Publication Detail

Toward Alternative Transportation Fuels

UCD-ITS-RP-90-16

Journal Article

Suggested Citation:
Sperling, Daniel (1990)

Toward Alternative Transportation Fuels

. Issues in Science and Technology 7 (1), 30 - 33

The United States is destined to make a transition to non-petroleum transportation fuels. The question is no longer whether the transition will occur, but when and to which substitutes. In mid-1989, President Bush brought the issue to center stage when he made a proposal to mandate the sale of 9.25 million alternative-fuel vehicles between 1995 and 2004 in the nine most polluted cities of the country and to require, beginning in 1994, that all new buses in areas with populations over one million operate on clean fuels.

Though the president's proposal was not adopted, state and local governments in regions with particularly severe air quality problems are already taking action. The California Air Resources Board has adopted dramatically tighter vehicle emission standards, in effect requiring that a large proportion of new autos and light-duty trucks in the state operate on clean-burning alternative fuels by 2000. In the Los Angeles area, the regional air quality district adopted a plan that will require all local vehicles to switch to electricity or other low-emission fuels by 2007. Even Texas, the center of the U.S. oil industry, is gradually switching to alternative fuels for state-owned vehicles.

The most immediate motivation for reducing gasoline use is concern over urban air quality, but a number of other powerful forces are pushing the country toward alternative transportation fuels. The need to curb emissions of greenhouse gases and improve energy security also points to the development of a new energy strategy for transportation. But questions remain about the relative importance of these social goals as well as about the performance of the various alternatives and about how government can smooth the transition.

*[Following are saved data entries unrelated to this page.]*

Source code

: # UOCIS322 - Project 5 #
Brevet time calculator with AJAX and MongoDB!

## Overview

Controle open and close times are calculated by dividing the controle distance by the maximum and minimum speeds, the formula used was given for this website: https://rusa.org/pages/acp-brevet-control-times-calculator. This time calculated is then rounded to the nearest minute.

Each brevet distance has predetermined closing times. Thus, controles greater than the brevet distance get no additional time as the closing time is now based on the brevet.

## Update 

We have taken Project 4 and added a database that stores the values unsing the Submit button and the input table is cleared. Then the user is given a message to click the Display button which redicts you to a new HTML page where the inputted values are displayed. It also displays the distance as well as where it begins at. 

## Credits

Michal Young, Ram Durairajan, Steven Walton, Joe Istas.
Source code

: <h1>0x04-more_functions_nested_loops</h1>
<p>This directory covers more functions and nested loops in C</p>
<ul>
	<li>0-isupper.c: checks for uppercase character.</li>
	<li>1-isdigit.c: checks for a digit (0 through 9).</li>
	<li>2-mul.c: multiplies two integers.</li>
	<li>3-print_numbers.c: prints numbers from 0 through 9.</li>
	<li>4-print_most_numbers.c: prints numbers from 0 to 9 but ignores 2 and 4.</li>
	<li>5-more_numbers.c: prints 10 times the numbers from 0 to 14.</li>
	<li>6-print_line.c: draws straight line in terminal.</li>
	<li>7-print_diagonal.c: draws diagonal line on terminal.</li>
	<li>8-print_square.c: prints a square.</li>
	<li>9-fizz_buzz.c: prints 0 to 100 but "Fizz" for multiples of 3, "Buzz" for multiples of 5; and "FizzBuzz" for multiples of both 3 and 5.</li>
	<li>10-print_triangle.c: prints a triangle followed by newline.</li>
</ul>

The lack of a clear consensus on social priorities makes it hard to compare the benefits of different fuels, each of which may address one problem, such as the release of greenhouse gases, but do nothing about another, such as dependence on foreign sources. At the same time, the likelihood of technological change makes it difficult to project and compare the costs of different fuels and vehicles over the long run. Adding to the confusion, often intentionally, are the lobbying and public relations efforts of vested-interest groups, which often spread misinformation and half-truths. Given the complexity of the situation, government regulation aimed at promoting any one alternative is premature at best, and economically disastrous at worst.

A good deal of the pressure to settle on a single alternative comes from fuel suppliers and automobile manufacturers, whose central concern is the lack of coordination between them, with the accompanying risk of major investment blunders. Managers in these industries want to make sure that there will be fuel available for the vehicles they produce, and vice versa.